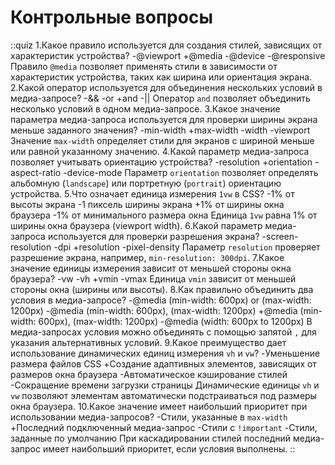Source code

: # Контрольные вопросы

<!-- prettier-ignore-start -->

::quiz
1.Какое правило используется для создания стилей, зависящих от характеристик устройства?
-@viewport
+@media
-@device
-@responsive
Правило `@media` позволяет применять стили в зависимости от характеристик устройства, таких как ширина или ориентация экрана.
2.Какой оператор используется для объединения нескольких условий в медиа-запросе?
-&&
-or
+and
-||
Оператор `and` позволяет объединить несколько условий в одном медиа-запросе.
3.Какое значение параметра медиа-запроса используется для проверки ширины экрана меньше заданного значения?
-min-width
+max-width
-width
-viewport
Значение `max-width` определяет стили для экранов с шириной меньше или равной указанному значению.
4.Какой параметр медиа-запроса позволяет учитывать ориентацию устройства?
-resolution
+orientation
-aspect-ratio
-device-mode
Параметр `orientation` позволяет определять альбомную (`landscape`) или портретную (`portrait`) ориентацию устройства.
5.Что означает единица измерения `1vw` в CSS?
-1% от высоты экрана
-1 пиксель ширины экрана
+1% от ширины окна браузера
-1% от минимального размера окна
Единица `1vw` равна 1% от ширины окна браузера (viewport width).
6.Какой параметр медиа-запроса используется для проверки разрешения экрана?
-screen-resolution
-dpi
+resolution
-pixel-density
Параметр `resolution` проверяет разрешение экрана, например, `min-resolution: 300dpi`.
7.Какое значение единицы измерения зависит от меньшей стороны окна браузера?
-vw
-vh
+vmin
-vmax
Единица `vmin` зависит от меньшей стороны окна (ширины или высоты).
8.Как правильно объединить два условия в медиа-запросе?
-@media (min-width: 600px) or (max-width: 1200px)
-@media (min-width: 600px), (max-width: 1200px)
+@media (min-width: 600px), (max-width: 1200px)
-@media (width: 600px to 1200px)
В медиа-запросах условия можно объединять с помощью запятой `,` для указания альтернативных условий.
9.Какое преимущество дает использование динамических единиц измерения `vh` и `vw`?
-Уменьшение размера файлов CSS
+Создание адаптивных элементов, зависящих от размеров окна браузера
-Автоматическое кэширование стилей
-Сокращение времени загрузки страницы
Динамические единицы `vh` и `vw` позволяют элементам автоматически подстраиваться под размеры окна браузера.
10.Какое значение имеет наибольший приоритет при использовании медиа-запросов?
-Стили, указанные в `max-width`
+Последний подключенный медиа-запрос
-Стили с `!important`
-Стили, заданные по умолчанию
При каскадировании стилей последний медиа-запрос имеет наибольший приоритет, если условия выполнены.
::

<!-- prettier-ignore-end -->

=======

**Exercise requirements:**
For every line in the entries above that contains "меньшей", add one to a count, and give that number by itself.

**Expected output:**
2